*Required work*
Copy the entries character for character.

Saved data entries
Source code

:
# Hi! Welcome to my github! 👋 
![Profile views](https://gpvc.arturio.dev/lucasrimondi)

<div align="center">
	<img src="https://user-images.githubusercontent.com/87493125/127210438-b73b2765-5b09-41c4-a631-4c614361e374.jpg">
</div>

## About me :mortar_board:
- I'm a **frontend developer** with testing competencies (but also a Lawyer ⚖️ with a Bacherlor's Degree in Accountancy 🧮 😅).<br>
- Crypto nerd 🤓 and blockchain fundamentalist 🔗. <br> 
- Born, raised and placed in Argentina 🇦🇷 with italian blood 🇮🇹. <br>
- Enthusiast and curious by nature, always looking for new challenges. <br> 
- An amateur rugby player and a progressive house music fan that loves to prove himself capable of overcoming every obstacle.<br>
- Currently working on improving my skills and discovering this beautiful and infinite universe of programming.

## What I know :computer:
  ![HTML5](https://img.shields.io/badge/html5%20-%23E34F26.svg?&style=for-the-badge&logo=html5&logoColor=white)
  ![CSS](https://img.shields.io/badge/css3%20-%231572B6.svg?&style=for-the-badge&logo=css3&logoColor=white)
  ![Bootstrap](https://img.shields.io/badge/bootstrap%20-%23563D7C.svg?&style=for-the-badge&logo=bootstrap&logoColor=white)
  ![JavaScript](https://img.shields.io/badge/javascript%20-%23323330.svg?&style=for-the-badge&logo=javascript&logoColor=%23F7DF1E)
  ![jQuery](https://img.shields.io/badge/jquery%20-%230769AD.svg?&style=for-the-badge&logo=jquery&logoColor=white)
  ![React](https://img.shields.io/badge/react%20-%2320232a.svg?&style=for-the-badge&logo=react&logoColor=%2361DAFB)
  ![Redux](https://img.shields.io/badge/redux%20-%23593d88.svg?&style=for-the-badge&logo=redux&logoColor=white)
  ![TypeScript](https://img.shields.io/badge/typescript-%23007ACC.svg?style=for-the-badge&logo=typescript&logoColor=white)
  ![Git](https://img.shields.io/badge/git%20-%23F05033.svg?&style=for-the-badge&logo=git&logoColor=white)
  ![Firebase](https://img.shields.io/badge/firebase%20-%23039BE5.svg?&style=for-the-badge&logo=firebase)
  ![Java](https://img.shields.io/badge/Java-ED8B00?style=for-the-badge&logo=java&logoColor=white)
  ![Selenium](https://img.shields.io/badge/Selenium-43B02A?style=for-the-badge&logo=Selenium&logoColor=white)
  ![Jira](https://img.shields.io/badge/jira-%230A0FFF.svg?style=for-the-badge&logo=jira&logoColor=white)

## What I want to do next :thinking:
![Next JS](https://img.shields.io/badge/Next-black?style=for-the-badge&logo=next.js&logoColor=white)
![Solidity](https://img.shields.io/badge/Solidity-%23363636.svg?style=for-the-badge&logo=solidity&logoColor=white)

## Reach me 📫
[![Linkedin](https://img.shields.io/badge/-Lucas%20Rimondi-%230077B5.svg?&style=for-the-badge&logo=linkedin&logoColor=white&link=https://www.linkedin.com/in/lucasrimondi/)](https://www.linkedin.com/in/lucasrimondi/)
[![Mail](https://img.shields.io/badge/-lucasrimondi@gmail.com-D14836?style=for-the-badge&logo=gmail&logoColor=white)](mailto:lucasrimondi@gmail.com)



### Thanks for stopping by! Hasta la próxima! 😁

*Reply*
Source code

:
# Hi! Welcome to my github! 👋 
![Profile views](https://gpvc.arturio.dev/lucasrimondi)

<div align="center">
	<img src="https://user-images.githubusercontent.com/87493125/127210438-b73b2765-5b09-41c4-a631-4c614361e374.jpg">
</div>

## About me :mortar_board:
- I'm a **frontend developer** with testing competencies (but also a Lawyer ⚖️ with a Bacherlor's Degree in Accountancy 🧮 😅).<br>
- Crypto nerd 🤓 and blockchain fundamentalist 🔗. <br> 
- Born, raised and placed in Argentina 🇦🇷 with italian blood 🇮🇹. <br>
- Enthusiast and curious by nature, always looking for new challenges. <br> 
- An amateur rugby player and a progressive house music fan that loves to prove himself capable of overcoming every obstacle.<br>
- Currently working on improving my skills and discovering this beautiful and infinite universe of programming.

## What I know :computer:
  ![HTML5](https://img.shields.io/badge/html5%20-%23E34F26.svg?&style=for-the-badge&logo=html5&logoColor=white)
  ![CSS](https://img.shields.io/badge/css3%20-%231572B6.svg?&style=for-the-badge&logo=css3&logoColor=white)
  ![Bootstrap](https://img.shields.io/badge/bootstrap%20-%23563D7C.svg?&style=for-the-badge&logo=bootstrap&logoColor=white)
  ![JavaScript](https://img.shields.io/badge/javascript%20-%23323330.svg?&style=for-the-badge&logo=javascript&logoColor=%23F7DF1E)
  ![jQuery](https://img.shields.io/badge/jquery%20-%230769AD.svg?&style=for-the-badge&logo=jquery&logoColor=white)
  ![React](https://img.shields.io/badge/react%20-%2320232a.svg?&style=for-the-badge&logo=react&logoColor=%2361DAFB)
  ![Redux](https://img.shields.io/badge/redux%20-%23593d88.svg?&style=for-the-badge&logo=redux&logoColor=white)
  ![TypeScript](https://img.shields.io/badge/typescript-%23007ACC.svg?style=for-the-badge&logo=typescript&logoColor=white)
  ![Git](https://img.shields.io/badge/git%20-%23F05033.svg?&style=for-the-badge&logo=git&logoColor=white)
  ![Firebase](https://img.shields.io/badge/firebase%20-%23039BE5.svg?&style=for-the-badge&logo=firebase)
  ![Java](https://img.shields.io/badge/Java-ED8B00?style=for-the-badge&logo=java&logoColor=white)
  ![Selenium](https://img.shields.io/badge/Selenium-43B02A?style=for-the-badge&logo=Selenium&logoColor=white)
  ![Jira](https://img.shields.io/badge/jira-%230A0FFF.svg?style=for-the-badge&logo=jira&logoColor=white)

## What I want to do next :thinking:
![Next JS](https://img.shields.io/badge/Next-black?style=for-the-badge&logo=next.js&logoColor=white)
![Solidity](https://img.shields.io/badge/Solidity-%23363636.svg?style=for-the-badge&logo=solidity&logoColor=white)

## Reach me 📫
[![Linkedin](https://img.shields.io/badge/-Lucas%20Rimondi-%230077B5.svg?&style=for-the-badge&logo=linkedin&logoColor=white&link=https://www.linkedin.com/in/lucasrimondi/)](https://www.linkedin.com/in/lucasrimondi/)
[![Mail](https://img.shields.io/badge/-lucasrimondi@gmail.com-D14836?style=for-the-badge&logo=gmail&logoColor=white)](mailto:lucasrimondi@gmail.com)



### Thanks for stopping by! Hasta la próxima! 😁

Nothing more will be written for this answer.